Trailblazing Micro-Finance Movement in Jharkhand: Preventing Agricultural Distress and Suicides

  Establishment of Micro-Finance Networks for Poor Tribal Women in India

Preventing Agricultural Distress and Suicides

Dr. Nandini Azad, Member-Secretary, ICPRD, interacting with women of SHG groups at Mohanpur, Deoghar, Jharkhand,  May 2006Since 1998 ICPRD has initiated its micro finance advocacy campaign for the poor and tribal women in the remote and backward districts of Jharkhand. ICPRD’s intervention in a poor and backward state like Jharkhand is a trailblazer due to the challenges in Jharkhand in terms of HDI reflecting structural poverty, systematic exclusion, social disintegration, amongst poor/marginalized groups such as women, tribals in a caste ridden feudal economy.

Given the severe field conditions in the macro and micro-environment in Jharkhand and Orissa, project intervention to be successful required building up of local tribal capacities (not merely infuse outside inputs) as envisaged and sustained by ICPRD.    To  build financial systems, which are alien to their informal culture, the process has been extremely challenging.   Through initiating Self-Help Groups of poor women in the area and building their capacities through trainings and exposure visits, the ICPRD project has succeeded, to a large degree, in establishing micro finance networks in the project area - a hitherto unserved / backward agricultural area.  Also savings/thrift habits and on-lending has been initiated of the savings within groups and through banks (30.03%).  NGOs have begun to process forms for accessing loans.

The intervention strategies devised by ICPRD has been providing a momentum to the micro finance and self help group movement of poor women in Jharkhand and Orissa at the local levels (in Deoghar, Dumka, Godda and Jamtara districts in Jharkhand and Mayurbhanj district in Orissa) ICPRD  collaborated and partnered with 15 local NGOs,  working in these communities to build local capacities.

Project Environment: Before
Low levels of literacy (even upto 2% for tribal women), extreme poverty and backwardness, lack of road connectivity leading to isolation of the project area, a monolithic feudal system, patriarchy and gender inequity coupled with naxalism – these were the difficulties and challenges that ICPRD had to contend with when it first entered the project area. 

The women here were shy of speaking to strangers and communicated through sign language, their faces hidden in veils and could not even sign their own names.   

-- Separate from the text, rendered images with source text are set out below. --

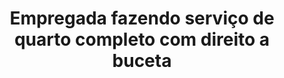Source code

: ---
layout: post
title: Empregada fazendo serviço de quarto completo com direito a buceta
thumb: empregada-fazendo-servico-de-quarto-completo-com-direito-a-buceta
duration: "12:21"
permalink: /:title
video: https://www.xvideos.com/embedframe/50378939
categories: cumshot, latina, ass, brunette, slut, doggystyle, squirting, squirt, big-ass, puerto-rican, maid, thick, hotel, seduction, latino, hotel-sex, hotel-maid, jolla-pr, jolla, fit-man
---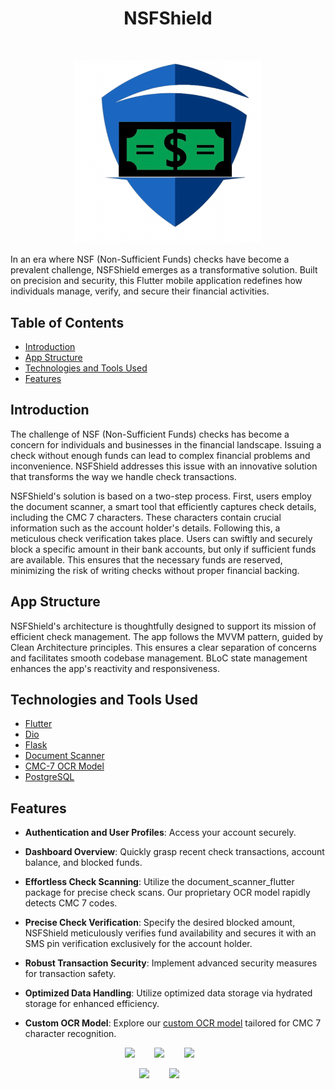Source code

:<h1 align="center"> NSFShield </h1> <br>

<p align="center">
  <img src="https://github.com/saifKader/NSFShield/blob/main/assets/images/logo.png" alt="NSFShield Banner" width="300">
</p>

In an era where NSF (Non-Sufficient Funds) checks have become a prevalent challenge, NSFShield emerges as a transformative solution. Built on precision and security, this Flutter mobile application redefines how individuals manage, verify, and secure their financial activities.


## Table of Contents

- [Introduction](#introduction)
- [App Structure](#app-structure)
- [Technologies and Tools Used](#technologies-and-tools-used)
- [Features](#features)

## Introduction

The challenge of NSF (Non-Sufficient Funds) checks has become a concern for individuals and businesses in the financial landscape. Issuing a check without enough funds can lead to complex financial problems and inconvenience. NSFShield addresses this issue with an innovative solution that transforms the way we handle check transactions.

NSFShield's solution is based on a two-step process. First, users employ the document scanner, a smart tool that efficiently captures check details, including the CMC 7 characters. These characters contain crucial information such as the account holder's details. Following this, a meticulous check verification takes place. Users can swiftly and securely block a specific amount in their bank accounts, but only if sufficient funds are available. This ensures that the necessary funds are reserved, minimizing the risk of writing checks without proper financial backing.
## App Structure

NSFShield's architecture is thoughtfully designed to support its mission of efficient check management. The app follows the MVVM pattern, guided by Clean Architecture principles. This ensures a clear separation of concerns and facilitates smooth codebase management. BLoC state management enhances the app's reactivity and responsiveness.

## Technologies and Tools Used

- [Flutter](https://docs.flutter.dev)
- [Dio](https://pub.dev/packages/dio)
- [Flask](https://flask.palletsprojects.com/en/2.1.x/)
- [Document Scanner](https://pub.dev/packages/document_scanner_flutter)
- [CMC-7 OCR Model](https://github.com/saifKader/CMC-7-trained-model)
- [PostgreSQL](https://www.postgresqltutorial.com)

## Features

- **Authentication and User Profiles**: Access your account securely.

- **Dashboard Overview**: Quickly grasp recent check transactions, account balance, and blocked funds.

- **Effortless Check Scanning**: Utilize the document_scanner_flutter package for precise check scans. Our proprietary OCR model rapidly detects CMC 7 codes.

- **Precise Check Verification**: Specify the desired blocked amount, NSFShield meticulously verifies fund availability and secures it with an SMS pin verification exclusively for the account holder.

- **Robust Transaction Security**: Implement advanced security measures for transaction safety.

- **Optimized Data Handling**: Utilize optimized data storage via hydrated storage for enhanced efficiency.

- **Custom OCR Model**: Explore our [custom OCR model](https://github.com/saifKader/CMC-7-trained-model) tailored for CMC 7 character recognition.
<p align="center">
  <img src="https://imgur.com/NlwxU3g.png" width=200>
  &nbsp;&nbsp;&nbsp;&nbsp;&nbsp;&nbsp;
    <img src="https://imgur.com/vLTAAla.png" width=200>
  &nbsp;&nbsp;&nbsp;&nbsp;&nbsp;&nbsp;
    <img src="https://imgur.com/2v4ClQI.png" width=200>
  &nbsp;&nbsp;&nbsp;&nbsp;&nbsp;&nbsp;

</p>
<p align="center">
  <img src="https://imgur.com/aNtufFI.png" width=200>
  &nbsp;&nbsp;&nbsp;&nbsp;&nbsp;&nbsp;
    <img src="https://imgur.com/6SOthAJ.png" width=200>
  &nbsp;&nbsp;&nbsp;&nbsp;&nbsp;&nbsp;


</p>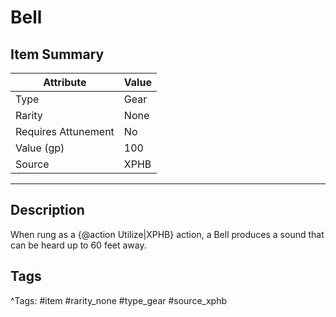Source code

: # Bell

## Item Summary

| Attribute            | Value                        |
|----------------------|------------------------------|
| Type                 | Gear |
| Rarity               | None             |
| Requires Attunement  | No                |
| Value (gp)           | 100    |
| Source               | XPHB |

---

## Description

When rung as a {@action Utilize|XPHB} action, a Bell produces a sound that can be heard up to 60 feet away.

## Tags

^Tags: #item #rarity_none #type_gear #source_xphb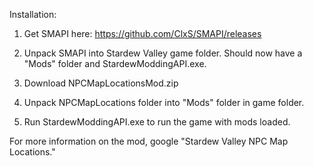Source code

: Installation:

1. Get SMAPI here: https://github.com/ClxS/SMAPI/releases

2. Unpack SMAPI into Stardew Valley game folder. Should now have a "Mods" folder and StardewModdingAPI.exe.

3. Download NPCMapLocationsMod.zip

3. Unpack NPCMapLocations folder into "Mods" folder in game folder.

4. Run StardewModdingAPI.exe to run the game with mods loaded.


For more information on the mod, google "Stardew Valley NPC Map Locations."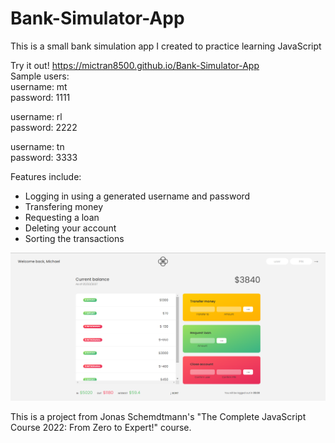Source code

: # Bank-Simulator-App
This is a small bank simulation app I created to practice learning JavaScript  

Try it out! https://mictran8500.github.io/Bank-Simulator-App  
Sample users:  
  username: mt  
  password: 1111  
  
  username: rl  
  password: 2222  
  
  username: tn  
  password: 3333  

Features include:  
- Logging in using a generated username and password
- Transfering money
- Requesting a loan  
- Deleting your account  
- Sorting the transactions  

![Image of APP](bank-simulation-app.png)

This is a project from Jonas Schemdtmann's "The Complete JavaScript Course 2022: From Zero to Expert!" course.
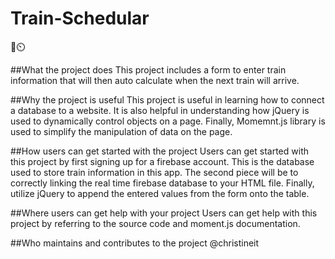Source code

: # Train-Schedular
:station::timer_clock:

##What the project does
This project includes a form to enter train information that will then auto calculate when the next train will arrive.


##Why the project is useful
This project is useful in learning how to connect a database to a website.  It is also helpful in understanding how jQuery is used to dynamically control objects on a page.  Finally, Momemnt.js library is used to simplify the manipulation of data on the page.


##How users can get started with the project
Users can get started with this project by first signing up for a firebase account.  This is the database used to store train information in this app.  The second piece will be to correctly linking the real time firebase database to your HTML file.  Finally, utilize jQuery to append the entered values from the form onto the table.

##Where users can get help with your project
Users can get help with this project by referring to the source code and moment.js documentation.

##Who maintains and contributes to the project
@christineit
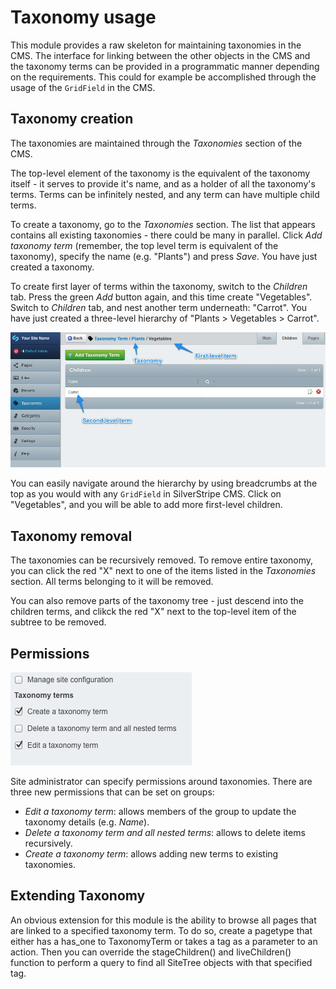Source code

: # Taxonomy usage

This module provides a raw skeleton for maintaining taxonomies in the CMS. The interface for linking between the other
objects in the CMS and the taxonomy terms can be provided in a programmatic manner depending on the requirements. This
could for example be accomplished through the usage of the `GridField` in the CMS.

## Taxonomy creation

The taxonomies are maintained through the *Taxonomies* section of the CMS.

The top-level element of the taxonomy is the equivalent of the taxonomy itself - it serves to provide it's name, and as
a holder of all the taxonomy's terms. Terms can be infinitely nested, and any term can have multiple child terms.

To create a taxonomy, go to the *Taxonomies* section. The list that appears contains all existing taxonomies - there
could be many in parallel. Click *Add taxonomy term* (remember, the top level term is equivalent of the taxonomy),
specify the name (e.g. "Plants") and press *Save*. You have just created a taxonomy.

To create first layer of terms within the taxonomy, switch to the *Children* tab. Press the green *Add* button again,
and this time create "Vegetables". Switch to *Children* tab, and nest another term underneath: "Carrot". You have just
created a three-level hierarchy of "Plants > Vegetables > Carrot".

![Example of taxonomy](_images/taxonomies-terms.jpg)

You can easily navigate around the hierarchy by using breadcrumbs at the top as you would with any `GridField` in
SilverStripe CMS. Click on "Vegetables", and you will be able to add more first-level children.

## Taxonomy removal

The taxonomies can be recursively removed. To remove entire taxonomy, you can click the red "X" next to one of the items
listed in the *Taxonomies* section. All terms belonging to it will be removed.

You can also remove parts of the taxonomy tree - just descend into the children terms, and clikck the red "X" next to
the top-level item of the subtree to be removed.

## Permissions

![New group permissions](_images/taxonomies-permissions.jpg)

Site administrator can specify permissions around taxonomies. There are three new permissions that can be set on groups:

* *Edit a taxonomy term*: allows members of the group to update the taxonomy details (e.g. *Name*).
* *Delete a taxonomy term and all nested terms*: allows to delete items recursively.
* *Create a taxonomy term*: allows adding new terms to existing taxonomies.

## Extending Taxonomy

An obvious extension for this module is the ability to browse all pages that are linked to a specified taxonomy term.
To do so, create a pagetype that either has a has_one to TaxonomyTerm or takes a tag as a parameter to an action. Then
you can override the stageChildren() and liveChildren() function to perform a query to find all SiteTree objects with
that specified tag.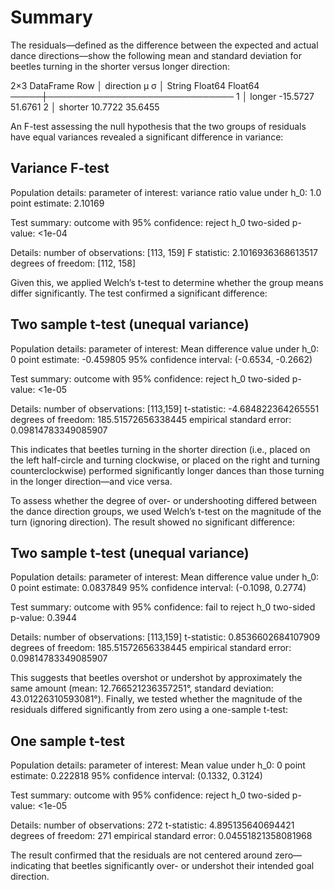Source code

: # Summary
The residuals—defined as the difference between the expected and actual dance directions—show the following mean and standard deviation for beetles turning in the shorter versus longer direction:

2×3 DataFrame
 Row │ direction  μ         σ
     │ String     Float64   Float64
─────┼──────────────────────────────
   1 │ longer     -15.5727  51.6761
   2 │ shorter     10.7722  35.6455

An F-test assessing the null hypothesis that the two groups of residuals have equal variances revealed a significant difference in variance:

Variance F-test
---------------
Population details:
    parameter of interest:   variance ratio
    value under h_0:         1.0
    point estimate:          2.10169

Test summary:
    outcome with 95% confidence: reject h_0
    two-sided p-value:           <1e-04

Details:
    number of observations: [113, 159]
    F statistic:            2.1016936368613517
    degrees of freedom:     [112, 158]


Given this, we applied Welch’s t-test to determine whether the group means differ significantly. The test confirmed a significant difference:

Two sample t-test (unequal variance)
------------------------------------
Population details:
    parameter of interest:   Mean difference
    value under h_0:         0
    point estimate:          -0.459805
    95% confidence interval: (-0.6534, -0.2662)

Test summary:
    outcome with 95% confidence: reject h_0
    two-sided p-value:           <1e-05

Details:
    number of observations:   [113,159]
    t-statistic:              -4.684822364265551
    degrees of freedom:       185.51572656338445
    empirical standard error: 0.09814783349085907


This indicates that beetles turning in the shorter direction (i.e., placed on the left half-circle and turning clockwise, or placed on the right and turning counterclockwise) performed significantly longer dances than those turning in the longer direction—and vice versa.

To assess whether the degree of over- or undershooting differed between the dance direction groups, we used Welch’s t-test on the magnitude of the turn (ignoring direction). The result showed no significant difference:

Two sample t-test (unequal variance)
------------------------------------
Population details:
    parameter of interest:   Mean difference
    value under h_0:         0
    point estimate:          0.0837849
    95% confidence interval: (-0.1098, 0.2774)

Test summary:
    outcome with 95% confidence: fail to reject h_0
    two-sided p-value:           0.3944

Details:
    number of observations:   [113,159]
    t-statistic:              0.8536602684107909
    degrees of freedom:       185.51572656338445
    empirical standard error: 0.09814783349085907


This suggests that beetles overshot or undershot by approximately the same amount (mean: 12.766521236357251°, standard deviation: 43.01226310593081°). Finally, we tested whether the magnitude of the residuals differed significantly from zero using a one-sample t-test:

One sample t-test
-----------------
Population details:
    parameter of interest:   Mean
    value under h_0:         0
    point estimate:          0.222818
    95% confidence interval: (0.1332, 0.3124)

Test summary:
    outcome with 95% confidence: reject h_0
    two-sided p-value:           <1e-05

Details:
    number of observations:   272
    t-statistic:              4.895135640694421
    degrees of freedom:       271
    empirical standard error: 0.04551821358081968


The result confirmed that the residuals are not centered around zero—indicating that beetles significantly over- or undershot their intended goal direction.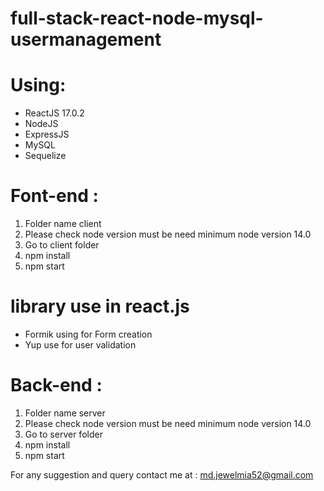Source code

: # full-stack-react-node-mysql-usermanagement
# Using: 
- ReactJS 17.0.2
- NodeJS
- ExpressJS
- MySQL
- Sequelize

# Font-end :
1. Folder name client
2. Please check node version must be need minimum node version 14.0
3. Go to client folder 
5. npm install
6. npm start

# library use in react.js
  - Formik using for Form creation
  - Yup use for user validation

# Back-end :
1. Folder name server
2. Please check node version must be need minimum node version 14.0
3. Go to server folder 
5. npm install
6. npm start

For any suggestion and query contact me at : md.jewelmia52@gmail.com
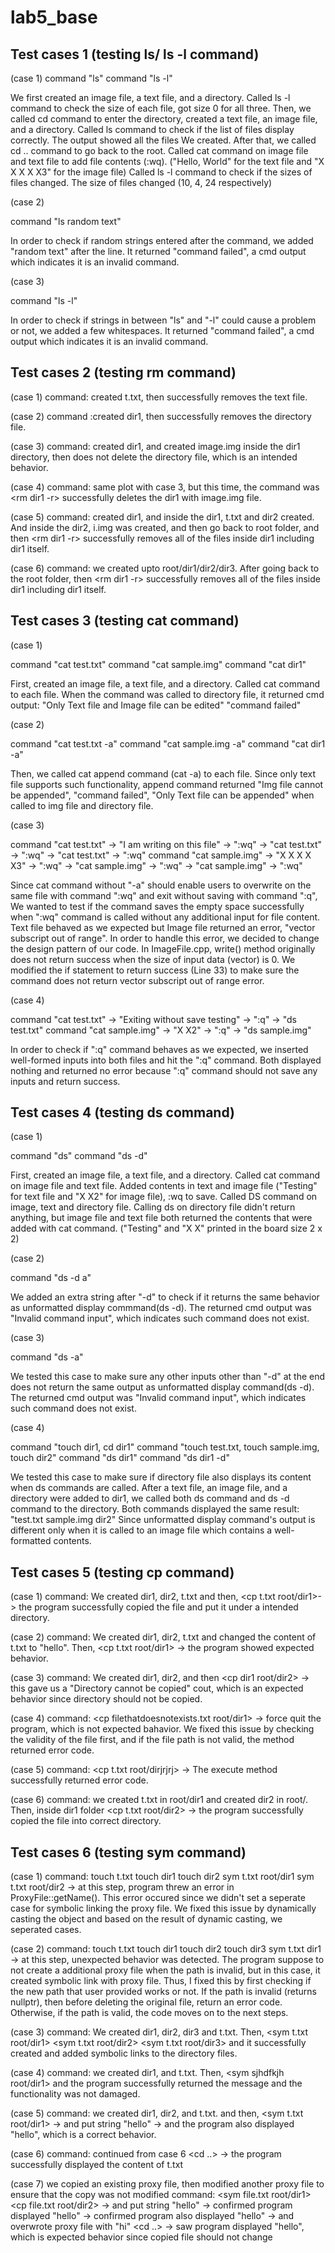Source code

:# lab5_base

## Test cases 1 (testing ls/ ls -l command)

(case 1)
command "ls"
command "ls -l"

We first created an image file, a text file, and a directory. Called ls -l command to check the size of each file, got size 0 for all three.
Then, we called cd command to enter the directory, created a text file, an image file, and a directory.
Called ls command to check if the list of files display correctly. The output showed all the files We created. After that, we called cd .. command to go back
to the root. Called cat command on image file and text file to add file contents (:wq). ("Hello, World" for the text file and "X X X X X3" for the image file)
Called ls -l command to check if the sizes of files changed. The size of files changed (10, 4, 24 respectively)

(case 2)

command "ls random text"

In order to check if random strings entered after the command, we added "random text" after the line. 
It returned "command failed", a cmd output which indicates it is an invalid command.

(case 3)

command "ls       -l"

In order to check if strings in between "ls" and "-l" could cause a problem or not, we added a few whitespaces.
It returned "command failed", a cmd output which indicates it is an invalid command.


## Test cases 2 (testing rm command)

(case 1)
command: created t.txt, then
<rm t.txt>
successfully removes the text file.

(case 2)
command :created dir1, then
<rm dir1>
successfully removes the directory file.

(case 3)
command: created dir1, and created image.img inside the dir1 directory, then
<rm dir1>
does not delete the directory file, which is an intended behavior. 

(case 4)
command: same plot with case 3, but this time, the command was
<rm dir1 -r>
successfully deletes the dir1 with image.img file. 

(case 5)
command: created dir1, and inside the dir1, t.txt and dir2 created. And inside the dir2, i.img was created, and then 
go back to root folder, and then
<rm dir1 -r>
successfully removes all of the files inside dir1 including dir1 itself. 

(case 6)
command: we created upto root/dir1/dir2/dir3. After going back to the root folder, then
<rm dir1 -r>
successfully removes all of the files inside dir1 including dir1 itself. 


## Test cases 3 (testing cat command)

(case 1)

command "cat test.txt"
command "cat sample.img"
command "cat dir1"

First, created an image file, a text file, and a directory. Called cat command to each file.
When the command was called to directory file, it returned cmd output: "Only Text file and Image file can be edited" "command failed"

(case 2)

command "cat test.txt -a"
command "cat sample.img -a"
command "cat dir1 -a"

Then, we called cat append command (cat -a) to each file. Since only text file supports such functionality, 
append command returned "Img file cannot be appended", "command failed", "Only Text file can be appended" when called to img file and directory file.

(case 3)

command "cat test.txt" -> "I am writing on this file" -> ":wq" -> "cat test.txt" -> ":wq" -> "cat test.txt" -> ":wq"
command "cat sample.img" -> "X X X X X3" -> ":wq" -> "cat sample.img" -> ":wq" -> "cat sample.img" -> ":wq"

Since cat command without "-a" should enable users to overwrite on the same file with command ":wq" and exit without saving with command ":q",
We wanted to test if the command saves the empty space successfully when ":wq" command is called without any additional input for file content.
Text file behaved as we expected but Image file returned an error, "vector subscript out of range". In order to handle this error, we decided to change the
design pattern of our code. In ImageFile.cpp, write() method originally does not return success when the size of input data (vector<char>) is 0.
We modified the if statement to return success (Line 33) to make sure the command does not return vector subscript out of range error. 

(case 4)

command "cat test.txt" -> "Exiting without save testing" -> ":q" -> "ds test.txt"
command "cat sample.img" -> "X  X2" -> ":q" -> "ds sample.img"

In order to check if ":q" command behaves as we expected, we inserted well-formed inputs into both files and hit the ":q" command.
Both displayed nothing and returned no error because ":q" command should not save any inputs and return success.



## Test cases 4 (testing ds command)

(case 1)

command "ds"
command "ds <filename> -d"

First, created an image file, a text file, and a directory. Called cat command on image file and text file.
Added contents in text and image file ("Testing" for text file and "X  X2" for image file), :wq to save.
Called DS command on image, text and directory file. Calling ds on directory file didn't return anything, but image file and text file both returned
the contents that were added with cat command. ("Testing" and "X  X" printed in the board size 2 x 2)

(case 2)

command "ds <filename> -d    a"

We added an extra string after "-d" to check if it returns the same behavior as unformatted display commmand(ds <filename> -d).
The returned cmd output was "Invalid command input", which indicates such command does not exist.

(case 3)

command "ds <filename> -a"

We tested this case to make sure any other inputs other than "-d" at the end does not return the same output as unformatted display command(ds <filename> -d).
The returned cmd output was "Invalid command input", which indicates such command does not exist.


(case 4)

command "touch dir1, cd dir1"
command "touch test.txt, touch sample.img, touch dir2"
command "ds dir1"
command "ds dir1 -d"

We tested this case to make sure if directory file also displays its content when ds commands are called. After a text file, an image file, and a directory
were added to dir1, we called both ds command and ds -d command to the directory. Both commands displayed the same result: "test.txt sample.img dir2" Since
unformatted display command's output is different only when it is called to an image file which contains a well-formatted contents.



## Test cases 5 (testing cp command)

(case 1)
command: We created dir1, dir2, t.txt and then, 
<cp t.txt root/dir1>-> the program successfully copied the file and put it under a intended directory. 

(case 2)
command: We created dir1, dir2, t.txt and changed the content of t.txt to "hello". Then,
<cp t.txt root/dir1>
<cd dir1>
<ds t.txt> -> the program showed expected behavior. 

(case 3) 
command: We created dir1, dir2, and then
<cp dir1 root/dir2> -> this gave us a "Directory cannot be copied" cout, which is an expected behavior since directory
should not be copied. 

(case 4)
command:
<cp filethatdoesnotexists.txt root/dir1>
-> force quit the program, which is not expected bahavior. 
We fixed this issue by checking the validity of the file first, and if the file path is not valid, the method returned 
error code. 

(case 5)
command:
<cp t.txt root/dirjrjrj>
-> The execute method successfully returned error code. 

(case 6)
command: we created t.txt in root/dir1 and created dir2 in root/. Then, inside dir1 folder
<cp t.txt root/dir2> -> the program successfully copied the file into correct directory. 



## Test cases 6 (testing sym command)

(case 1)
command:
touch t.txt
touch dir1
touch dir2
sym t.txt root/dir1
sym t.txt root/dir2 -> at this step, program threw an error in ProxyFile::getName(). This error occured since we didn't set a seperate case for symbolic linking the
proxy file. We fixed this issue by dynamically casting the object and based on the result of dynamic casting, we seperated cases.

(case 2)
command:
touch t.txt
touch dir1
touch dir2
touch dir3
sym t.txt dir1 -> at this step, unexpected behavior was detected. The program suppose to not create a additional proxy file when
the path is invalid, but in this case, it created symbolic link with proxy file. Thus, I fixed this by first checking if the new path that
user provided works or not. If the path is invalid (returns nullptr), then before deleting the original file, return an error code. Otherwise,
if the path is valid, the code moves on to the next steps.

(case 3)
command: We created dir1, dir2, dir3 and t.txt. Then,
<sym t.txt root/dir1>
<sym t.txt root/dir2>
<sym t.txt root/dir3>
and it successfully created and added symbolic links to the directory files.

(case 4)
command: we created dir1, and t.txt. Then,
<sym sjhdfkjh root/dir1>
and the program successfully returned the message <file does not exists> and the functionality was not damaged.

(case 5)
command: we created dir1, dir2, and t.txt. and then,
<sym t.txt root/dir1>
<cat t.txt> -> and put string "hello"
<cd dir1>
<ds t.txt> -> and the program also displayed "hello", which is a correct behavior.

(case 6)
command: continued from case 6
<rm t.txt>
<cd ..>
<ds t.txt> -> the program successfully displayed the content of t.txt

(case 7)
we copied an existing proxy file, then modified another proxy file to ensure that the copy was not modified
command: 
<touch file.txt>
<touch dir1>
<touch dir2>
<sym file.txt root/dir1>
<cp file.txt root/dir2>
<cat file.txt> -> and put string "hello"
<ds file.txt> -> confirmed program displayed "hello"
<cd dir1>
<ds file.txt> -> confirmed program also displayed "hello"
<cat file.txt> -> and overwrote proxy file with "hi"
<cd ..>
<cd dir2>
<ds file.txt> -> saw program displayed "hello", which is expected behavior since copied file should not change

Non-existent or non-functional SHG groups, NGOs not capacitated to handle these groups,  very little access of these groups to mainstream banking institutions ( banks were either reluctant to give loans to these groups or did so only through middlemen who charged money to do so) was the situation that existed.
Braving these impossible odds, the project has made great strides forward in the two years of its existence and changed the profile of the women of the area and through them, of the community.   On the economic front, the project succeeded in establishing micro finance networks and initiated social entrepreneurship with women advocates striving to establish institutional stability in terms of mobilizing savings/credit towards livelihood promotion in remote, isolated areas. About 3400 tribal   women have access to credit and have initiated their own income generation activities in agriculture / allied activities through micro-credit. Through 110 self help group members’ trainings (3400 members) organized under the project, local capacities have been built: they have imbibed the nuances of financial management, accessing financial resources, familiarizing with financial system and linking them with formal banking institutions.

On the social front, it has emboldened the shy and timid women of the area to take on the entrepreneurship mantle and social problems of their communities; stand up to any kind of injustice and inequity. 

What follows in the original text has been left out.